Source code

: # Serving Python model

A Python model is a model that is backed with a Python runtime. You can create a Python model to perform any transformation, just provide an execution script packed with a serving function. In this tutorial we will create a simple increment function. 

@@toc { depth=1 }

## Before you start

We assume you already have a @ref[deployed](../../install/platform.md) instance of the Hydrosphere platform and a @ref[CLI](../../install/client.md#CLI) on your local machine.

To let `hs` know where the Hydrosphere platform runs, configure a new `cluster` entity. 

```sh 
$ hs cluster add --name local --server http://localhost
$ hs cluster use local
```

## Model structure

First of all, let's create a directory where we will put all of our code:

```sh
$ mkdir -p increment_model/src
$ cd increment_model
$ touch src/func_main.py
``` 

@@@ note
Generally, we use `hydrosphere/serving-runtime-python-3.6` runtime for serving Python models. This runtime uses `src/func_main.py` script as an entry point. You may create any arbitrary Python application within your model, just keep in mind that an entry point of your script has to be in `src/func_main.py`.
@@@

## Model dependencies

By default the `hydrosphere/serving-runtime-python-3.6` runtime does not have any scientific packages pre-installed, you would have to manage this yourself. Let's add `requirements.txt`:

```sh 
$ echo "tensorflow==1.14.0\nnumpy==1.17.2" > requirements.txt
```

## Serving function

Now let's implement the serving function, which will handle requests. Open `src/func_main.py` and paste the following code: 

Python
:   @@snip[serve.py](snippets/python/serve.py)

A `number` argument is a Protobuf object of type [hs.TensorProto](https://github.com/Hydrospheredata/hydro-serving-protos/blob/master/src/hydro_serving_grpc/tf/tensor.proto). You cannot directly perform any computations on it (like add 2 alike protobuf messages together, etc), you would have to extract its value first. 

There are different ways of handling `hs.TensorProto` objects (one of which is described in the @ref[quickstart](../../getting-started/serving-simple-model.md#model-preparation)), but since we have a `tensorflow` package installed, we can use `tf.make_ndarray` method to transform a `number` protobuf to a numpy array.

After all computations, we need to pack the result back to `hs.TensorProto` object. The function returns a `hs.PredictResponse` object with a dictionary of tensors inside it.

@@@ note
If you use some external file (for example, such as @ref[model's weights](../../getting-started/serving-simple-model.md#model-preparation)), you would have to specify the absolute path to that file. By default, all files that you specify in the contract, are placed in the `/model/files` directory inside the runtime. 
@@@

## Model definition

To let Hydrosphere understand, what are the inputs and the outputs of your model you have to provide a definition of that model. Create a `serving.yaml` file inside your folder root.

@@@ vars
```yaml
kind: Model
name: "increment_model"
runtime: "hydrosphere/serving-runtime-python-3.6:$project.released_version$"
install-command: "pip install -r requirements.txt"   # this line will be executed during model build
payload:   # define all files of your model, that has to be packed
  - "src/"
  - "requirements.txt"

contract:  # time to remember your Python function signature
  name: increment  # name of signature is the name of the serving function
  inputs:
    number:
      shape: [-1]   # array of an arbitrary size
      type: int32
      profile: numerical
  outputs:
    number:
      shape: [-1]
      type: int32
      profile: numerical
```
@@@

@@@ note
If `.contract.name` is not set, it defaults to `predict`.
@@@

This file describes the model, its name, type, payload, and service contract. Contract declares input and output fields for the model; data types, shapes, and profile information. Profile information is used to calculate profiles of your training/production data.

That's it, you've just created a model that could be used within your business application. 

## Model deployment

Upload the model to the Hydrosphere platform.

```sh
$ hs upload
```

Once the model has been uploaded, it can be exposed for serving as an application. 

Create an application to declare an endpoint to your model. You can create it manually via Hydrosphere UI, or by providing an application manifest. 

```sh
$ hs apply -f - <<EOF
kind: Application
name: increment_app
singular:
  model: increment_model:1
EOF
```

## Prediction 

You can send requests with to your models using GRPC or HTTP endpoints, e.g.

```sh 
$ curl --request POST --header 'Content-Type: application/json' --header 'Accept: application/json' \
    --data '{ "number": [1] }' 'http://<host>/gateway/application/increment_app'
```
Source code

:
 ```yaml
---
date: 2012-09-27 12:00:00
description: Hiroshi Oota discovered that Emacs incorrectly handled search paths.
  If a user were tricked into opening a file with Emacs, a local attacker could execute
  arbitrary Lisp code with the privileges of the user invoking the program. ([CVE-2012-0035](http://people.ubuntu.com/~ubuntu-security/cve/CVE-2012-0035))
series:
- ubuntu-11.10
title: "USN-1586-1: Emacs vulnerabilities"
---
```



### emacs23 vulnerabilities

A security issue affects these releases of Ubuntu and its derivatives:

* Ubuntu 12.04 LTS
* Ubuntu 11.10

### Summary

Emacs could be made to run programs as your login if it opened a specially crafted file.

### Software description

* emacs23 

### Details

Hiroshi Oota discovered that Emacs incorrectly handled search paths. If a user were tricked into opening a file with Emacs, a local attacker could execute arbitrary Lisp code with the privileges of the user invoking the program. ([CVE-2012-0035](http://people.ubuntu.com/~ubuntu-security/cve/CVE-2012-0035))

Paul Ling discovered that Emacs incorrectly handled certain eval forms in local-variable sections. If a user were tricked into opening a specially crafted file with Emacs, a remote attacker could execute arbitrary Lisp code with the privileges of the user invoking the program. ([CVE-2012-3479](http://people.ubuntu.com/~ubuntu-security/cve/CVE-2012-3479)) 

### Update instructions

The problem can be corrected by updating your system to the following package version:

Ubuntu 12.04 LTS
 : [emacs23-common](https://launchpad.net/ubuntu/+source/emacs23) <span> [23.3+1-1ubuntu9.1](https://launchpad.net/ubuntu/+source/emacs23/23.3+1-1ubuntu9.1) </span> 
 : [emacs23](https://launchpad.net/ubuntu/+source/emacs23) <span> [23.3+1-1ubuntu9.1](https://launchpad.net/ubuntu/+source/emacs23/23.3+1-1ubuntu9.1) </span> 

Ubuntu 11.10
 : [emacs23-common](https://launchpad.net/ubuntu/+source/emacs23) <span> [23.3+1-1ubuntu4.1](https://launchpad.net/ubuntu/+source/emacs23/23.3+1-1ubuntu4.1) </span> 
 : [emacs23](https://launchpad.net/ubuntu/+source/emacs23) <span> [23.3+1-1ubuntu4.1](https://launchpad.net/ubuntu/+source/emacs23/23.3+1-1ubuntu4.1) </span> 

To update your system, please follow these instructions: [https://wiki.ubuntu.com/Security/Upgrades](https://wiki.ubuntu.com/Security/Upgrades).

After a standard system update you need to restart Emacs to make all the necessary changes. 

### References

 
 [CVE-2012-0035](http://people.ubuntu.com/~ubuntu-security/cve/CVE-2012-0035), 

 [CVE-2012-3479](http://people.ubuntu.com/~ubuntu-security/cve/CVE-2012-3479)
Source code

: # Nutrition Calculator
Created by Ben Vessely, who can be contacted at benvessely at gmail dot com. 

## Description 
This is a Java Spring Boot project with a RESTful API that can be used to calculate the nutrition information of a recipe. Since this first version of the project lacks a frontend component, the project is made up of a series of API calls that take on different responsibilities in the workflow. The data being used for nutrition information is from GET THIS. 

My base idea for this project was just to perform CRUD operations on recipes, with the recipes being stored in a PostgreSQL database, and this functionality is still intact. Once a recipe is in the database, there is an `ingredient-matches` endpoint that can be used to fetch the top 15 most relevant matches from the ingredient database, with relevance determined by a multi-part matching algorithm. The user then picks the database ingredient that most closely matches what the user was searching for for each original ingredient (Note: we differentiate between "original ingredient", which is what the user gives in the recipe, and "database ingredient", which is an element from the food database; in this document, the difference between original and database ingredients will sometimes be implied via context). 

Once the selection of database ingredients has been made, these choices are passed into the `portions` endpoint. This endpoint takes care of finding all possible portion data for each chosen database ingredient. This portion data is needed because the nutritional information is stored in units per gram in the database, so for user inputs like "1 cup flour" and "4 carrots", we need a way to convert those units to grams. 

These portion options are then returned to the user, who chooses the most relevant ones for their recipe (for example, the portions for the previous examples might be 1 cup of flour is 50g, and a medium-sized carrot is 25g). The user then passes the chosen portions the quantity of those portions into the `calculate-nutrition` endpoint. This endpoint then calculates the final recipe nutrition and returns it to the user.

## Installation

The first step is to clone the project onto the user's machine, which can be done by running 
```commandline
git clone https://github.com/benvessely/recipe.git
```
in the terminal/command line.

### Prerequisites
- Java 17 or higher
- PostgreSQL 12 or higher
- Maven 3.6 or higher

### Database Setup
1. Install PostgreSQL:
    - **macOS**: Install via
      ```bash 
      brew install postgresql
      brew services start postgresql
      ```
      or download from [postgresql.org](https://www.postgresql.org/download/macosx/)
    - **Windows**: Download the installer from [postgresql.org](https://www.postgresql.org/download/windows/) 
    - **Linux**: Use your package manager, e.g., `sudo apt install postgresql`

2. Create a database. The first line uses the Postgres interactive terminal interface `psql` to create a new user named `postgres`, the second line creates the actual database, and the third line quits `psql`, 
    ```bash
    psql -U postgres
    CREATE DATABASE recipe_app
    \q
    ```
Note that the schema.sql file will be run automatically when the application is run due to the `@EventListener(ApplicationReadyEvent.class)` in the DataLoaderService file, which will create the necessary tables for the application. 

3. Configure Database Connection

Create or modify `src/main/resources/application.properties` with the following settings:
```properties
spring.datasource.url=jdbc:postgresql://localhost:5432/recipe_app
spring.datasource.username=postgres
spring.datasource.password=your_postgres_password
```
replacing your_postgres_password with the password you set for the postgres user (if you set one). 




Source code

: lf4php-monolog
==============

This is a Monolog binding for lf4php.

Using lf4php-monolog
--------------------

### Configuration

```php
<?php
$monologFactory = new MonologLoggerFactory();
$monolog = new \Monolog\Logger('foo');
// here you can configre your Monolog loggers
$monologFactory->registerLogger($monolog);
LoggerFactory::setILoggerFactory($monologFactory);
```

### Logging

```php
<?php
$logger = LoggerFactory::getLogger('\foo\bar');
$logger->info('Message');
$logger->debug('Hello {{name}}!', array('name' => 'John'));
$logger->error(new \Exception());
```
☆ ☆ ☆ ☆ ☆
#### Task directions
Give back, exactly as written, the stretch from the line with "Created by Ben" through the line with "## Description", and no other lines from the records above.

#### Completed task
Created by Ben Vessely, who can be contacted at benvessely at gmail dot com. 

## Description 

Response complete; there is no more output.